Explicit Sex Ok, But Talk of God Taboo In American Schools

February 20, 2009 by admin  
Filed under Moral Decay


Our young people are growing up in a world in which GOD is the new four-letter word. Look around and you will find that while it is permissible for children in many public school systems and homes to read novels with graphic language and watch sexually explicit commercials on TV, talking about God or religion is taboo.

Few objections are raised over the kind of music kids are listening to on their MP3-players at school during non-instructional time. However, lawsuits are constantly being filed over whether students should observe a moment of silence at the start of the school day. Two incidents that perfectly illustrate my point recently came across my desk.

The first incident involves Wade, a fourth grader from Colorado. Wade’s class was given a “Hero” assignment, which required each student to pick a hero, research the person and write an essay. The student would then dress up and portray the chosen hero as part of a “live wax museum” and give an oral report in front of the class.

However, when the 9-year-old chose Jesus as his hero, school officials immediately insisted that he pick another hero. (You have to wonder whether school officials would have objected had Wade chosen the Dalai Lama–or even the Rev. Martin Luther King Jr.–as his hero.) After Wade’s parents objected, the school proposed a compromise: Wade could write the essay on Jesus.
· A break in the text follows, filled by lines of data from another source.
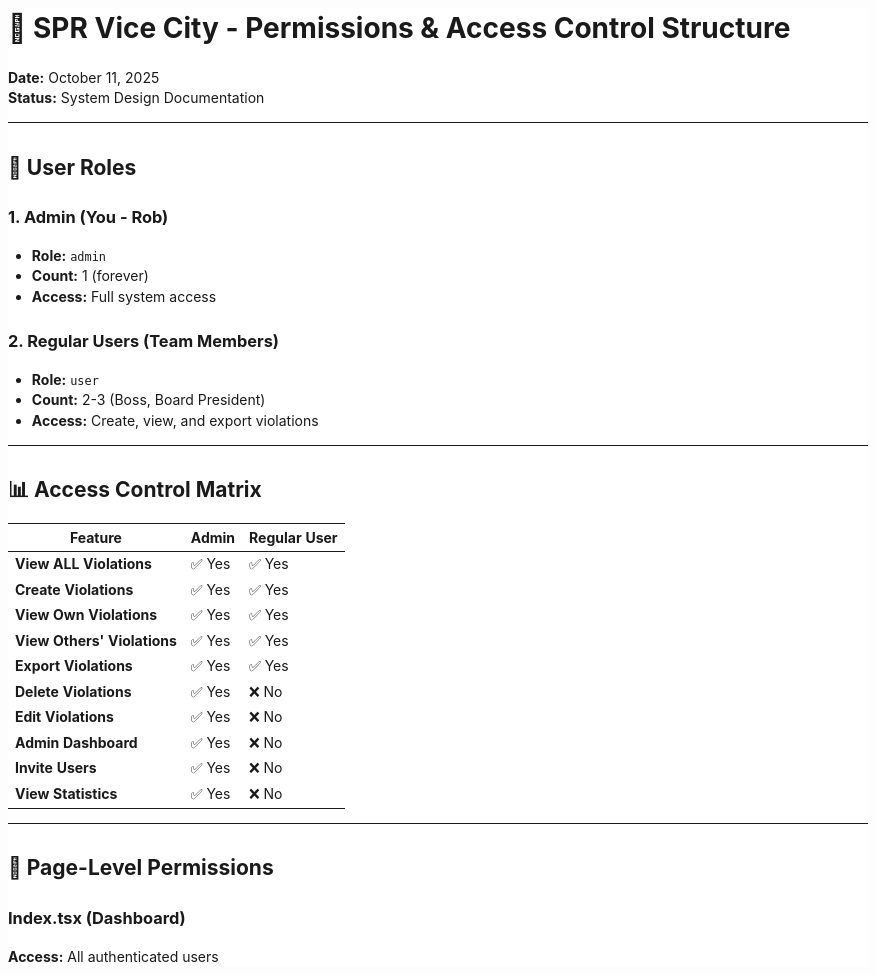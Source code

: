 # 🔐 SPR Vice City - Permissions & Access Control Structure

**Date:** October 11, 2025  
**Status:** System Design Documentation

---

## 👥 User Roles

### 1. **Admin** (You - Rob)
- **Role:** `admin`
- **Count:** 1 (forever)
- **Access:** Full system access

### 2. **Regular Users** (Team Members)
- **Role:** `user`
- **Count:** 2-3 (Boss, Board President)
- **Access:** Create, view, and export violations

---

## 📊 Access Control Matrix

| Feature | Admin | Regular User |
|---------|-------|--------------|
| **View ALL Violations** | ✅ Yes | ✅ Yes |
| **Create Violations** | ✅ Yes | ✅ Yes |
| **View Own Violations** | ✅ Yes | ✅ Yes |
| **View Others' Violations** | ✅ Yes | ✅ Yes |
| **Export Violations** | ✅ Yes | ✅ Yes |
| **Delete Violations** | ✅ Yes | ❌ No |
| **Edit Violations** | ✅ Yes | ❌ No |
| **Admin Dashboard** | ✅ Yes | ❌ No |
| **Invite Users** | ✅ Yes | ❌ No |
| **View Statistics** | ✅ Yes | ❌ No |

---

## 📱 Page-Level Permissions

### **Index.tsx** (Dashboard)
**Access:** All authenticated users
He could even dress up like Jesus for the “wax museum.” However, he would have to present his oral report to his teacher in private, with no one else present, rather than in front of the classroom like the other students.

The message to young Wade, of course, was two-fold: first, Jesus is not a worthy hero, and second, Jesus is someone to be ashamed of and kept hidden from public view. Yet do we really want our young people to grow up believing that freedom of speech means that you’re free to talk about anything as long as you don’t mention God or Jesus?
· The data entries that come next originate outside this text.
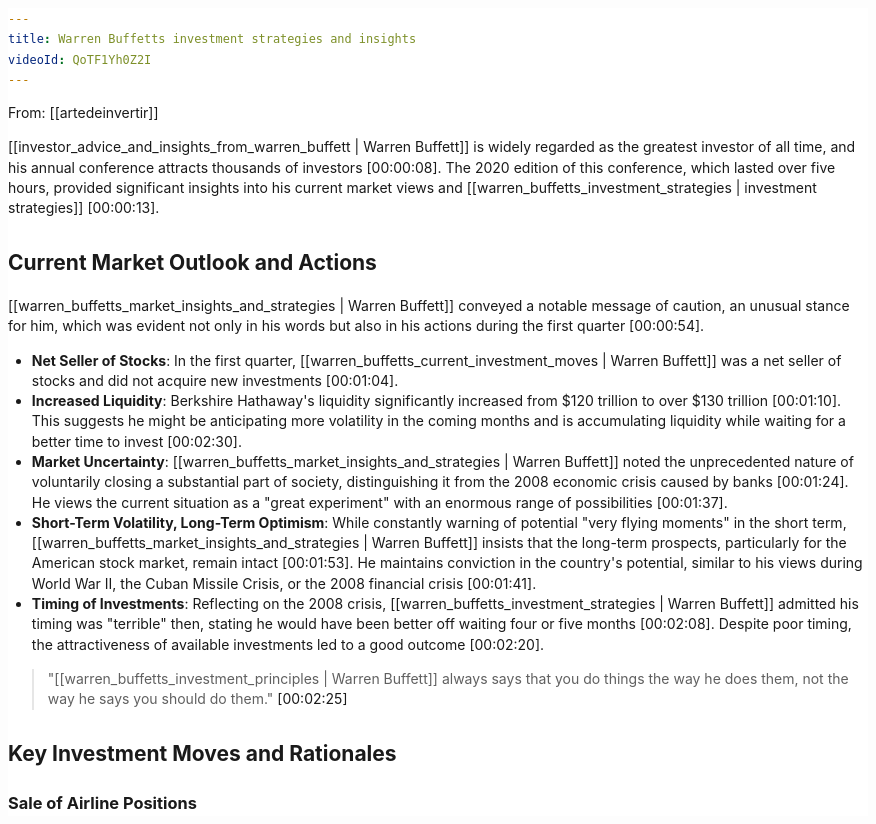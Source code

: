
 ```yaml
---
title: Warren Buffetts investment strategies and insights
videoId: QoTF1Yh0Z2I
---
```


From: [[artedeinvertir]] <br/> 

[[investor_advice_and_insights_from_warren_buffett | Warren Buffett]] is widely regarded as the greatest investor of all time, and his annual conference attracts thousands of investors <a class="yt-timestamp" data-t="00:00:08">[00:00:08]</a>. The 2020 edition of this conference, which lasted over five hours, provided significant insights into his current market views and [[warren_buffetts_investment_strategies | investment strategies]] <a class="yt-timestamp" data-t="00:00:13">[00:00:13]</a>.

## Current Market Outlook and Actions

[[warren_buffetts_market_insights_and_strategies | Warren Buffett]] conveyed a notable message of caution, an unusual stance for him, which was evident not only in his words but also in his actions during the first quarter <a class="yt-timestamp" data-t="00:00:54">[00:00:54]</a>.

*   **Net Seller of Stocks**: In the first quarter, [[warren_buffetts_current_investment_moves | Warren Buffett]] was a net seller of stocks and did not acquire new investments <a class="yt-timestamp" data-t="00:01:04">[00:01:04]</a>.
*   **Increased Liquidity**: Berkshire Hathaway's liquidity significantly increased from $120 trillion to over $130 trillion <a class="yt-timestamp" data-t="00:01:10">[00:01:10]</a>. This suggests he might be anticipating more volatility in the coming months and is accumulating liquidity while waiting for a better time to invest <a class="yt-timestamp" data-t="00:02:30">[00:02:30]</a>.
*   **Market Uncertainty**: [[warren_buffetts_market_insights_and_strategies | Warren Buffett]] noted the unprecedented nature of voluntarily closing a substantial part of society, distinguishing it from the 2008 economic crisis caused by banks <a class="yt-timestamp" data-t="00:01:24">[00:01:24]</a>. He views the current situation as a "great experiment" with an enormous range of possibilities <a class="yt-timestamp" data-t="00:01:37">[00:01:37]</a>.
*   **Short-Term Volatility, Long-Term Optimism**: While constantly warning of potential "very flying moments" in the short term, [[warren_buffetts_market_insights_and_strategies | Warren Buffett]] insists that the long-term prospects, particularly for the American stock market, remain intact <a class="yt-timestamp" data-t="00:01:53">[00:01:53]</a>. He maintains conviction in the country's potential, similar to his views during World War II, the Cuban Missile Crisis, or the 2008 financial crisis <a class="yt-timestamp" data-t="00:01:41">[00:01:41]</a>.
*   **Timing of Investments**: Reflecting on the 2008 crisis, [[warren_buffetts_investment_strategies | Warren Buffett]] admitted his timing was "terrible" then, stating he would have been better off waiting four or five months <a class="yt-timestamp" data-t="00:02:08">[00:02:08]</a>. Despite poor timing, the attractiveness of available investments led to a good outcome <a class="yt-timestamp" data-t="00:02:20">[00:02:20]</a>.

> "[[warren_buffetts_investment_principles | Warren Buffett]] always says that you do things the way he does them, not the way he says you should do them." <a class="yt-timestamp" data-t="00:02:25">[00:02:25]</a>

## Key Investment Moves and Rationales

### Sale of Airline Positions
Wade is not the only school-aged child being singled out for censorship because of a particular religious viewpoint. For instance, a third grader at an elementary school in Las Vegas, Nevada, was asked to write in her journal about what she liked most about the month of December. When the child wrote that she liked the month of December because it’s Jesus’ birthday and people get to celebrate it, her teacher tapped her on the shoulder and informed her that she was not allowed to write about religion in school.

Much of the credit for this state of affairs can be chalked up to secularist organizations that have worked relentlessly to drive religion from public life. John Leo, a former contributing editor at U.S. News and World Report, painted a grim picture of those who operate under the so-called guise of safeguarding the separation of church and state so that all faiths might flourish. Leo’s article, written seven years ago, was an eerie foreshadowing of our current state of affairs:

History textbooks have been scrubbed clean of religious references and holidays scrubbed of all religious references and symbols. Some intellectuals now contend that arguments by religious people should be out of bounds in public debate, unless, of course, they agree with the elites.